━━━━━ Recorded information

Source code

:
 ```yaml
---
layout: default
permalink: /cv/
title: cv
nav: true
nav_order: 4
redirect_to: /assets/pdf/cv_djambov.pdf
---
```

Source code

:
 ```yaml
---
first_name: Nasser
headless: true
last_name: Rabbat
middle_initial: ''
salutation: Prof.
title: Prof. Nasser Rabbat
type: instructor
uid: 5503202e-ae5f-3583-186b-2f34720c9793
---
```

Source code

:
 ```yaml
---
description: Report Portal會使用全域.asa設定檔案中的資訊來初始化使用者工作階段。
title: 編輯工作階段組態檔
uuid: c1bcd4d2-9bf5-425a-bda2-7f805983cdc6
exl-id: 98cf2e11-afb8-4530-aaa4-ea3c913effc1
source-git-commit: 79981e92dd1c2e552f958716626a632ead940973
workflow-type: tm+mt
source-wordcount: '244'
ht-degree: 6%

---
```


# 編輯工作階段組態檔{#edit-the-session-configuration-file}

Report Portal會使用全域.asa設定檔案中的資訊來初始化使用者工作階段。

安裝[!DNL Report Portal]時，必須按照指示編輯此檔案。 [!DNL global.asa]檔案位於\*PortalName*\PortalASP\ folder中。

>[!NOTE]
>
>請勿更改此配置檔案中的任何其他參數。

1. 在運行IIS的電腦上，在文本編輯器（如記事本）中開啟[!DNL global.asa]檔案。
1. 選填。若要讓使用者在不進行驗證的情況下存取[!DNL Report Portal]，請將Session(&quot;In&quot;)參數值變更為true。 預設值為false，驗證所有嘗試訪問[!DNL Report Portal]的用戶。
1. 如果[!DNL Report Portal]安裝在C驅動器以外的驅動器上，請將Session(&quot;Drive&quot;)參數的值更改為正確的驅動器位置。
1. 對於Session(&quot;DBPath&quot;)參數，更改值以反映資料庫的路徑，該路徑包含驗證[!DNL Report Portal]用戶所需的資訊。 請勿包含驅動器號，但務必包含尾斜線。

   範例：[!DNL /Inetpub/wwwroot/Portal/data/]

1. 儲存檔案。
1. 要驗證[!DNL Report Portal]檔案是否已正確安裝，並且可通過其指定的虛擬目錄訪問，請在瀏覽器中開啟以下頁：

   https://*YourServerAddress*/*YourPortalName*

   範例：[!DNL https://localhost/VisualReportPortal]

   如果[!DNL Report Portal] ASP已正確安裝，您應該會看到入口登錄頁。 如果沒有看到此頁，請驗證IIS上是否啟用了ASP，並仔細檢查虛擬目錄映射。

━━━━━━━━━━

Requirement – All the entries above should come back exactly as they are written.

Task response –
Source code

:
 ```yaml
---
layout: default
permalink: /cv/
title: cv
nav: true
nav_order: 4
redirect_to: /assets/pdf/cv_djambov.pdf
---
```

Source code

:
 ```yaml
---
first_name: Nasser
headless: true
last_name: Rabbat
middle_initial: ''
salutation: Prof.
title: Prof. Nasser Rabbat
type: instructor
uid: 5503202e-ae5f-3583-186b-2f34720c9793
---
```

Source code

:
 ```yaml
---
description: Report Portal會使用全域.asa設定檔案中的資訊來初始化使用者工作階段。
title: 編輯工作階段組態檔
uuid: c1bcd4d2-9bf5-425a-bda2-7f805983cdc6
exl-id: 98cf2e11-afb8-4530-aaa4-ea3c913effc1
source-git-commit: 79981e92dd1c2e552f958716626a632ead940973
workflow-type: tm+mt
source-wordcount: '244'
ht-degree: 6%

---
```


# 編輯工作階段組態檔{#edit-the-session-configuration-file}

Report Portal會使用全域.asa設定檔案中的資訊來初始化使用者工作階段。

安裝[!DNL Report Portal]時，必須按照指示編輯此檔案。 [!DNL global.asa]檔案位於\*PortalName*\PortalASP\ folder中。

>[!NOTE]
>
>請勿更改此配置檔案中的任何其他參數。

1. 在運行IIS的電腦上，在文本編輯器（如記事本）中開啟[!DNL global.asa]檔案。
1. 選填。若要讓使用者在不進行驗證的情況下存取[!DNL Report Portal]，請將Session(&quot;In&quot;)參數值變更為true。 預設值為false，驗證所有嘗試訪問[!DNL Report Portal]的用戶。
1. 如果[!DNL Report Portal]安裝在C驅動器以外的驅動器上，請將Session(&quot;Drive&quot;)參數的值更改為正確的驅動器位置。
1. 對於Session(&quot;DBPath&quot;)參數，更改值以反映資料庫的路徑，該路徑包含驗證[!DNL Report Portal]用戶所需的資訊。 請勿包含驅動器號，但務必包含尾斜線。

   範例：[!DNL /Inetpub/wwwroot/Portal/data/]

1. 儲存檔案。
1. 要驗證[!DNL Report Portal]檔案是否已正確安裝，並且可通過其指定的虛擬目錄訪問，請在瀏覽器中開啟以下頁：

   https://*YourServerAddress*/*YourPortalName*

   範例：[!DNL https://localhost/VisualReportPortal]

   如果[!DNL Report Portal] ASP已正確安裝，您應該會看到入口登錄頁。 如果沒有看到此頁，請驗證IIS上是否啟用了ASP，並仔細檢查虛擬目錄映射。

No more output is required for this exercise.